3.1 F. Hubert & S. Ikonnikova (2011)
Die Arbeit von F. Hubert & S. Ikonnikova ist verfasst worden, bevor Nordstream 2 beschlossen und Nordstream 1 zwar unlängst beschlossen, aber noch nicht fertiggestellt war. Die Studie untersucht mitunter, welche Auswirkungen der Bau von Nordstream 1 auf das geopolitische Machtgefüge zwischen all jenen Nationen haben könnte, die durch die Ferngasleitungen notgedrungen miteinander in der Gastransportfrage koalieren müssen. Die Ergebnisse der Studie könnten eine Erklärung dafür liefern, warum der Bau von Nordstream 2, trotz scheinbar fehlender wirtschaftlicher Rentabilität, vorangetrieben wird.

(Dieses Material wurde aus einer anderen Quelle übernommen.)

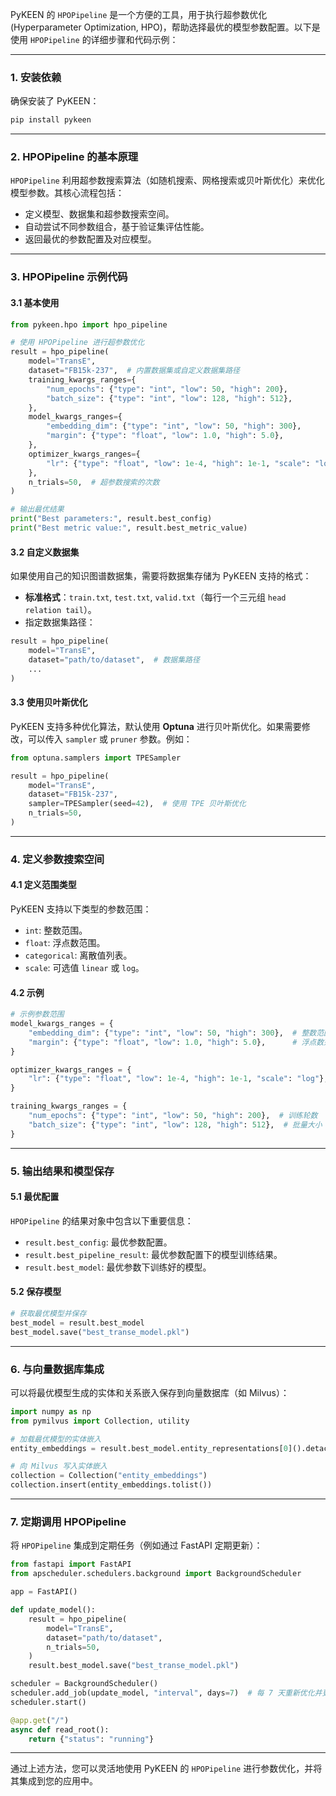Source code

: PyKEEN 的 `HPOPipeline` 是一个方便的工具，用于执行超参数优化 (Hyperparameter Optimization, HPO)，帮助选择最优的模型参数配置。以下是使用 `HPOPipeline` 的详细步骤和代码示例：

---

### 1. **安装依赖**
确保安装了 PyKEEN：
```bash
pip install pykeen
```

---

### 2. **HPOPipeline 的基本原理**
`HPOPipeline` 利用超参数搜索算法（如随机搜索、网格搜索或贝叶斯优化）来优化模型参数。其核心流程包括：
- 定义模型、数据集和超参数搜索空间。
- 自动尝试不同参数组合，基于验证集评估性能。
- 返回最优的参数配置及对应模型。

---

### 3. **HPOPipeline 示例代码**

#### 3.1 基本使用
```python
from pykeen.hpo import hpo_pipeline

# 使用 HPOPipeline 进行超参数优化
result = hpo_pipeline(
    model="TransE",
    dataset="FB15k-237",  # 内置数据集或自定义数据集路径
    training_kwargs_ranges={
        "num_epochs": {"type": "int", "low": 50, "high": 200},
        "batch_size": {"type": "int", "low": 128, "high": 512},
    },
    model_kwargs_ranges={
        "embedding_dim": {"type": "int", "low": 50, "high": 300},
        "margin": {"type": "float", "low": 1.0, "high": 5.0},
    },
    optimizer_kwargs_ranges={
        "lr": {"type": "float", "low": 1e-4, "high": 1e-1, "scale": "log"},
    },
    n_trials=50,  # 超参数搜索的次数
)

# 输出最优结果
print("Best parameters:", result.best_config)
print("Best metric value:", result.best_metric_value)
```

#### 3.2 自定义数据集
如果使用自己的知识图谱数据集，需要将数据集存储为 PyKEEN 支持的格式：
- **标准格式**：`train.txt`, `test.txt`, `valid.txt`（每行一个三元组 `head relation tail`）。
- 指定数据集路径：
```python
result = hpo_pipeline(
    model="TransE",
    dataset="path/to/dataset",  # 数据集路径
    ...
)
```

#### 3.3 使用贝叶斯优化
PyKEEN 支持多种优化算法，默认使用 **Optuna** 进行贝叶斯优化。如果需要修改，可以传入 `sampler` 或 `pruner` 参数。例如：
```python
from optuna.samplers import TPESampler

result = hpo_pipeline(
    model="TransE",
    dataset="FB15k-237",
    sampler=TPESampler(seed=42),  # 使用 TPE 贝叶斯优化
    n_trials=50,
)
```

---

### 4. **定义参数搜索空间**

#### 4.1 定义范围类型
PyKEEN 支持以下类型的参数范围：
- `int`: 整数范围。
- `float`: 浮点数范围。
- `categorical`: 离散值列表。
- `scale`: 可选值 `linear` 或 `log`。

#### 4.2 示例
```python
# 示例参数范围
model_kwargs_ranges = {
    "embedding_dim": {"type": "int", "low": 50, "high": 300},  # 整数范围
    "margin": {"type": "float", "low": 1.0, "high": 5.0},      # 浮点数范围
}

optimizer_kwargs_ranges = {
    "lr": {"type": "float", "low": 1e-4, "high": 1e-1, "scale": "log"},  # 学习率（对数尺度）
}

training_kwargs_ranges = {
    "num_epochs": {"type": "int", "low": 50, "high": 200},  # 训练轮数
    "batch_size": {"type": "int", "low": 128, "high": 512},  # 批量大小
}
```

---

### 5. **输出结果和模型保存**

#### 5.1 最优配置
`HPOPipeline` 的结果对象中包含以下重要信息：
- `result.best_config`: 最优参数配置。
- `result.best_pipeline_result`: 最优参数配置下的模型训练结果。
- `result.best_model`: 最优参数下训练好的模型。

#### 5.2 保存模型
```python
# 获取最优模型并保存
best_model = result.best_model
best_model.save("best_transe_model.pkl")
```

---

### 6. **与向量数据库集成**
可以将最优模型生成的实体和关系嵌入保存到向量数据库（如 Milvus）：
```python
import numpy as np
from pymilvus import Collection, utility

# 加载最优模型的实体嵌入
entity_embeddings = result.best_model.entity_representations[0]().detach().numpy()

# 向 Milvus 写入实体嵌入
collection = Collection("entity_embeddings")
collection.insert(entity_embeddings.tolist())
```

---

### 7. **定期调用 HPOPipeline**
将 `HPOPipeline` 集成到定期任务（例如通过 FastAPI 定期更新）：
```python
from fastapi import FastAPI
from apscheduler.schedulers.background import BackgroundScheduler

app = FastAPI()

def update_model():
    result = hpo_pipeline(
        model="TransE",
        dataset="path/to/dataset",
        n_trials=50,
    )
    result.best_model.save("best_transe_model.pkl")

scheduler = BackgroundScheduler()
scheduler.add_job(update_model, "interval", days=7)  # 每 7 天重新优化并更新模型
scheduler.start()

@app.get("/")
async def read_root():
    return {"status": "running"}
```

---

通过上述方法，您可以灵活地使用 PyKEEN 的 `HPOPipeline` 进行参数优化，并将其集成到您的应用中。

Allgemein haben die Autoren spieltheoretisch untersucht, wie Macht zwischen einzelnen Transit,- und Empfängerländern und dem eigentlichen Erdgasanbieter Russland entlang des Trassennetzwerks verteilt ist. Insbesondere wird die Verhandlungsmacht einzelner Spieler über die Errechnung des Shapley Values hergeleitet. Dabei werden die „interdependencies in the supply chain“ (vgl. S. 1) als Spiel modelliert, welche die oben beschriebene Koalitionsfunktion anwendet. Der Umfang der Analyse beschränkt sich auf 7 osteuropäische Länder, welche allesamt als Transitländer für Erdgas nach Mitteleuropa fungieren und zeitgleich selbst russisches Erdgas nachfragen. Die Autoren definieren drei Koalitionsspiele: (N,vs),(N,va),(N,v) (vgl. S.9). Im ersten Spiel (N, Vs) kann das Trassennetzwerk weder erweitert noch verkleinert werden. In (N, va) können Investitionen getätigt werden, wobei Investitionen ohne Verzögerung in ihrer Kapazitätserweiterung des Trassennetzwerks wirksam werden; das letzte Spiel (N, v) erweitert das Spiel um den Faktor Trägheit, die bei der Umsetzung des investierten Kapitals auftreten kann. Die expliziten Annahmen der Koalitionsspiele haben einen entscheidenden Einfluss auf die Lösung des Modells (S.2). So erscheinen die Ukraine und Belarus „stronger in the narrowly framed status quo game [(N, vs)] than in the broad assessment of the all options game [(N, v)].“ (S.2).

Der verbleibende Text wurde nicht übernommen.